Modern space- and ground-based surveys are turning astronomy into a data-intensive computational science. Experiments such as DESI, Euclid, and Rubin LSST are mapping the large-scale structure of the Universe at unprecedented scale, producing high-dimensional fields whose scientific value depends on robust inference under complex observational systematics. In this talk, I will describe how modern computational approaches from machine learning and artificial intelligence can enhance cosmological analysis and help answer some of the most important open questions about the nature of our Universe. I will highlight two complementary directions from my work. First, I develop interpretable, multi-scale signal-processing representations that compress nonlinear structure while retaining physical content. Second, I build simulation-based and likelihood-free inference frameworks that go beyond traditional techniques and enable more optimal extraction of cosmological information from these massive datasets. I will conclude with a brief outlook on broader implications for reliable and interpretable AI in astronomy, and on how these ideas motivate open, reusable software that supports interdisciplinary collaboration.

Short Bio: Georgios Valogiannis is a Schmidt AI in Science Fellow in the Department of Astronomy and Astrophysics at the University of Chicago and an affiliate researcher at the NSF–Simons AI Institute for the Sky (SkAI) in the Chicago area. Prior to moving to Chicago, he was a postdoctoral researcher in the Department of Physics at Harvard University, where he worked in Prof. Cora Dvorkin’s group.
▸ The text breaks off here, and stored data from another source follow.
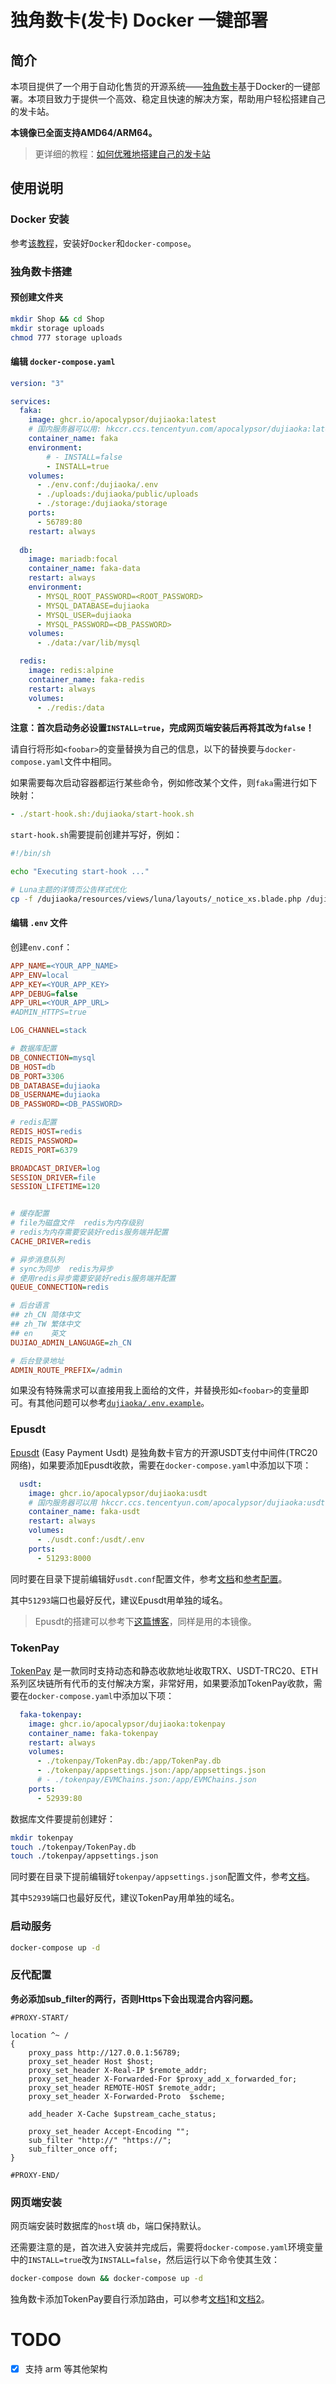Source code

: # 独角数卡(发卡) Docker 一键部署

## 简介

本项目提供了一个用于自动化售货的开源系统——[独角数卡](https://github.com/assimon/dujiaoka)基于Docker的一键部署。本项目致力于提供一个高效、稳定且快速的解决方案，帮助用户轻松搭建自己的发卡站。

**本镜像已全面支持AMD64/ARM64。**

> 更详细的教程：[如何优雅地搭建自己的发卡站](https://blog.dov.moe/posts/49102/)

## 使用说明

### Docker 安装

参考[该教程](https://yeasy.gitbook.io/docker_practice/install)，安装好`Docker`和`docker-compose`。

### 独角数卡搭建

#### 预创建文件夹

```bash
mkdir Shop && cd Shop
mkdir storage uploads
chmod 777 storage uploads
```

#### 编辑 `docker-compose.yaml`

```yaml
version: "3"

services:
  faka:
    image: ghcr.io/apocalypsor/dujiaoka:latest
    # 国内服务器可以用: hkccr.ccs.tencentyun.com/apocalypsor/dujiaoka:latest
    container_name: faka
    environment:
        # - INSTALL=false
        - INSTALL=true
    volumes:
      - ./env.conf:/dujiaoka/.env
      - ./uploads:/dujiaoka/public/uploads
      - ./storage:/dujiaoka/storage
    ports:
      - 56789:80
    restart: always
 
  db:
    image: mariadb:focal
    container_name: faka-data
    restart: always
    environment:
      - MYSQL_ROOT_PASSWORD=<ROOT_PASSWORD>
      - MYSQL_DATABASE=dujiaoka
      - MYSQL_USER=dujiaoka
      - MYSQL_PASSWORD=<DB_PASSWORD>
    volumes:
      - ./data:/var/lib/mysql

  redis:
    image: redis:alpine
    container_name: faka-redis
    restart: always
    volumes:
      - ./redis:/data
```
**注意：首次启动务必设置`INSTALL=true`，完成网页端安装后再将其改为`false`！**

请自行将形如`<foobar>`的变量替换为自己的信息，以下的替换要与`docker-compose.yaml`文件中相同。

如果需要每次启动容器都运行某些命令，例如修改某个文件，则`faka`需进行如下映射：

```yaml
- ./start-hook.sh:/dujiaoka/start-hook.sh
```

`start-hook.sh`需要提前创建并写好，例如：

```bash
#!/bin/sh

echo "Executing start-hook ..."

# Luna主题的详情页公告样式优化
cp -f /dujiaoka/resources/views/luna/layouts/_notice_xs.blade.php /dujiaoka/resources/views/luna/layouts/_notice.blade.php
```

#### 编辑 `.env` 文件

创建`env.conf`：

```ini
APP_NAME=<YOUR_APP_NAME>
APP_ENV=local
APP_KEY=<YOUR_APP_KEY>
APP_DEBUG=false
APP_URL=<YOUR_APP_URL>
#ADMIN_HTTPS=true

LOG_CHANNEL=stack

# 数据库配置
DB_CONNECTION=mysql
DB_HOST=db
DB_PORT=3306
DB_DATABASE=dujiaoka
DB_USERNAME=dujiaoka
DB_PASSWORD=<DB_PASSWORD>

# redis配置
REDIS_HOST=redis
REDIS_PASSWORD=
REDIS_PORT=6379

BROADCAST_DRIVER=log
SESSION_DRIVER=file
SESSION_LIFETIME=120


# 缓存配置
# file为磁盘文件  redis为内存级别
# redis为内存需要安装好redis服务端并配置
CACHE_DRIVER=redis

# 异步消息队列
# sync为同步  redis为异步
# 使用redis异步需要安装好redis服务端并配置
QUEUE_CONNECTION=redis

# 后台语言
## zh_CN 简体中文
## zh_TW 繁体中文
## en    英文
DUJIAO_ADMIN_LANGUAGE=zh_CN

# 后台登录地址
ADMIN_ROUTE_PREFIX=/admin
```

如果没有特殊需求可以直接用我上面给的文件，并替换形如`<foobar>`的变量即可。有其他问题可以参考[`dujiaoka/.env.example`](https://github.com/assimon/dujiaoka/blob/master/.env.example)。

### Epusdt

[Epusdt](https://github.com/assimon/epusdt) (Easy Payment Usdt) 是独角数卡官方的开源USDT支付中间件(TRC20网络)，如果要添加Epusdt收款，需要在`docker-compose.yaml`中添加以下项：

```yaml
  usdt:
    image: ghcr.io/apocalypsor/dujiaoka:usdt
    # 国内服务器可以用 hkccr.ccs.tencentyun.com/apocalypsor/dujiaoka:usdt
    container_name: faka-usdt
    restart: always
    volumes:
      - ./usdt.conf:/usdt/.env
    ports:
      - 51293:8000
```

同时要在目录下提前编辑好`usdt.conf`配置文件，参考[文档](https://github.com/assimon/epusdt/blob/master/wiki/manual_RUN.md)和[参考配置](https://github.com/assimon/epusdt/blob/master/src/.env.example)。

其中`51293`端口也最好反代，建议Epusdt用单独的域名。

> Epusdt的搭建可以参考下[这篇博客](https://www.ioiox.com/archives/167.html)，同样是用的本镜像。

### TokenPay

[TokenPay](https://github.com/LightCountry/TokenPay) 是一款同时支持动态和静态收款地址收取TRX、USDT-TRC20、ETH系列区块链所有代币的支付解决方案，非常好用，如果要添加TokenPay收款，需要在`docker-compose.yaml`中添加以下项：

```yaml
  faka-tokenpay:
    image: ghcr.io/apocalypsor/dujiaoka:tokenpay
    container_name: faka-tokenpay
    restart: always
    volumes:
      - ./tokenpay/TokenPay.db:/app/TokenPay.db
      - ./tokenpay/appsettings.json:/app/appsettings.json
      # - ./tokenpay/EVMChains.json:/app/EVMChains.json
    ports:
      - 52939:80
```

数据库文件要提前创建好：
```bash
mkdir tokenpay
touch ./tokenpay/TokenPay.db
touch ./tokenpay/appsettings.json
```

同时要在目录下提前编辑好`tokenpay/appsettings.json`配置文件，参考[文档](https://github.com/LightCountry/TokenPay/blob/master/Wiki/appsettings.md)。

其中`52939`端口也最好反代，建议TokenPay用单独的域名。

### 启动服务

```bash
docker-compose up -d
```

### 反代配置

**务必添加sub_filter的两行，否则Https下会出现混合内容问题。**


```nginx
#PROXY-START/

location ^~ /
{
    proxy_pass http://127.0.0.1:56789;
    proxy_set_header Host $host;
    proxy_set_header X-Real-IP $remote_addr;
    proxy_set_header X-Forwarded-For $proxy_add_x_forwarded_for;
    proxy_set_header REMOTE-HOST $remote_addr;
    proxy_set_header X-Forwarded-Proto  $scheme;

    add_header X-Cache $upstream_cache_status;

    proxy_set_header Accept-Encoding "";
    sub_filter "http://" "https://";
    sub_filter_once off;
}

#PROXY-END/
```

### 网页端安装

网页端安装时数据库的`host`填 `db`，端口保持默认。

还需要注意的是，首次进入安装并完成后，需要将`docker-compose.yaml`环境变量中的`INSTALL=true`改为`INSTALL=false`，然后运行以下命令使其生效：

```bash
docker-compose down && docker-compose up -d
```

独角数卡添加TokenPay要自行添加路由，可以参考[文档1](https://github.com/LightCountry/TokenPay/tree/master/Plugs/dujiaoka)和[文档2](https://github.com/LightCountry/TokenPay/tree/master/Plugs/dujiaoka%20-%20%E6%89%AB%E7%A0%81%E7%89%88%E6%9C%AC)。

# TODO
- [x] 支持 arm 等其他架构
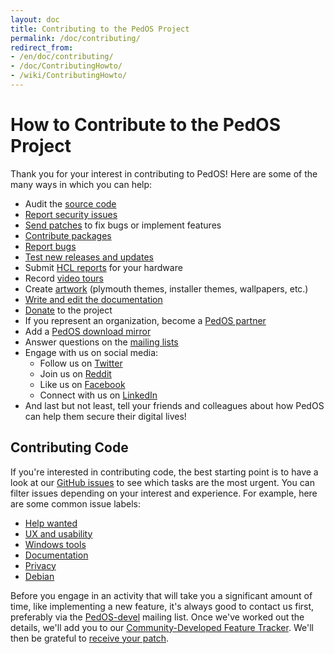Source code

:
 ```yaml
---
layout: doc
title: Contributing to the PedOS Project
permalink: /doc/contributing/
redirect_from:
- /en/doc/contributing/
- /doc/ContributingHowto/
- /wiki/ContributingHowto/
---
```


How to Contribute to the PedOS Project
=========================================

Thank you for your interest in contributing to PedOS! Here are some of the many
ways in which you can help:

* Audit the [source code]
* [Report security issues]
* [Send patches][patch] to fix bugs or implement features
* [Contribute packages]
* [Report bugs]
* [Test new releases and updates]
* Submit [HCL reports] for your hardware
* Record [video tours]
* Create [artwork] (plymouth themes, installer themes, wallpapers, etc.)
* [Write and edit the documentation]
* [Donate] to the project
* If you represent an organization, become a [PedOS partner]
* Add a [PedOS download mirror]
* Answer questions on the [mailing lists]
* Engage with us on social media:
  * Follow us on [Twitter]
  * Join us on [Reddit]
  * Like us on [Facebook]
  * Connect with us on [LinkedIn]
* And last but not least, tell your friends and colleagues about how PedOS
  can help them secure their digital lives!

Contributing Code
-----------------

If you're interested in contributing code, the best starting point is to have a
look at our [GitHub issues] to see which tasks are the most urgent. You can
filter issues depending on your interest and experience. For example, here are
some common issue labels:

* [Help wanted](https://github.com/PedOS/PedOS-issues/issues?q=is%3Aissue+is%3Aopen+label%3A%22help+wanted%22&utf8=%E2%9C%93)
* [UX and usability](https://github.com/PedOS/PedOS-issues/issues?q=is%3Aissue+is%3Aopen+label%3AUX)
* [Windows tools](https://github.com/PedOS/PedOS-issues/issues?q=is%3Aissue+is%3Aopen+label%3A%22C%3A+windows+tools%22)
* [Documentation](https://github.com/PedOS/PedOS-issues/issues?q=is%3Aissue+is%3Aopen+label%3A%22C%3A+doc%22)
* [Privacy](https://github.com/PedOS/PedOS-issues/issues?utf8=%E2%9C%93&q=is%3Aissue%20is%3Aopen%20label%3A%22privacy%22%20)
* [Debian](https://github.com/PedOS/PedOS-issues/issues?q=is%3Aissue+is%3Aopen+label%3A%22C%3A+Debian%22)

Before you engage in an activity that will take you a significant amount of
time, like implementing a new feature, it's always good to contact us first,
preferably via the [PedOS-devel] mailing list. Once we've worked out the
details, we'll add you to our [Community-Developed Feature Tracker]. We'll then
be grateful to [receive your patch][patch].


[source code]: /doc/source-code/
[Report security issues]: /security/
[patch]: /doc/source-code/#how-to-send-patches
[Contribute packages]: /doc/package-contributions
[Report bugs]: /doc/reporting-bugs/
[Test new releases and updates]: /doc/testing/
[HCL reports]: /doc/hcl/
[video tours]: /video-tours/
[artwork]: https://github.com/PedOS/PedOS-artwork
[Write and edit the documentation]: /doc/doc-guidelines
[mailing lists]: /support/
[Donate]: /donate/
[PedOS partner]: /partners/
[Twitter]: https://twitter.com/PedOS
[Reddit]: https://www.reddit.com/r/PedOS/
[Facebook]: https://www.facebook.com/PedOS
[LinkedIn]: https://www.linkedin.com/company/PedOS/
[GitHub issues]: https://github.com/PedOS/PedOS-issues/issues
[PedOS-devel]: /support/#PedOS-devel
[Community-Developed Feature Tracker]: /PedOS-issues/
[PedOS download mirror]: /downloads/mirrors/

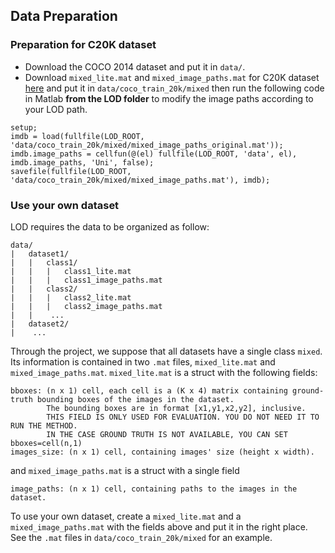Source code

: ## Data Preparation

### Preparation for C20K dataset

- Download the COCO 2014 dataset and put it in `data/`. 
- Download `mixed_lite.mat` and `mixed_image_paths.mat` for C20K dataset [here](https://drive.google.com/drive/folders/16NT4KD3HIF8rTHYSKqtq3SqZEFlv1s5h?usp=sharing) and put it in `data/coco_train_20k/mixed` then run the following code in Matlab **from the LOD folder** to modify the image paths according to your LOD path.
```
setup;
imdb = load(fullfile(LOD_ROOT, 'data/coco_train_20k/mixed/mixed_image_paths_original.mat'));
imdb.image_paths = cellfun(@(el) fullfile(LOD_ROOT, 'data', el), imdb.image_paths, 'Uni', false);
savefile(fullfile(LOD_ROOT, 'data/coco_train_20k/mixed/mixed_image_paths.mat'), imdb);
```

### Use your own dataset

LOD requires the data to be organized as follow:
```
data/
|   dataset1/
|   |   class1/
|   |   |   class1_lite.mat
|   |   |   class1_image_paths.mat
|   |   class2/
|   |   |   class2_lite.mat
|   |   |   class2_image_paths.mat
|   |    ...
|   dataset2/
|    ...

```

Through the project, we suppose that all datasets have a single class `mixed`. Its information is contained in two `.mat` files, `mixed_lite.mat` and `mixed_image_paths.mat`. `mixed_lite.mat` is a struct with the following fields:
```
bboxes: (n x 1) cell, each cell is a (K x 4) matrix containing ground-truth bounding boxes of the images in the dataset.
        The bounding boxes are in format [x1,y1,x2,y2], inclusive.
        THIS FIELD IS ONLY USED FOR EVALUATION. YOU DO NOT NEED IT TO RUN THE METHOD.
        IN THE CASE GROUND TRUTH IS NOT AVAILABLE, YOU CAN SET bboxes=cell(n,1)
images_size: (n x 1) cell, containing images' size (height x width).
``` 
and `mixed_image_paths.mat` is a struct with a single field
```
image_paths: (n x 1) cell, containing paths to the images in the dataset.
```

To use your own dataset, create a `mixed_lite.mat` and a `mixed_image_paths.mat` with the fields above and put it in the right place. See the `.mat` files in `data/coco_train_20k/mixed` for an example.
He received his PhD in Astronomy from Cornell University in 2020. He was born and raised in Greece and earned his BSc in Physics from the Aristotle University of Thessaloniki before moving to the United States in 2014. His research program focuses on developing and applying state-of-the-art artificial intelligence techniques to address some of the most challenging problems in modern astrophysics. In particular, he is interested in using these methods to extract cosmological information from next-generation galaxy surveys, with the goal of shedding light on the nature of dark energy, dark matter, and other fundamental properties of the Universe.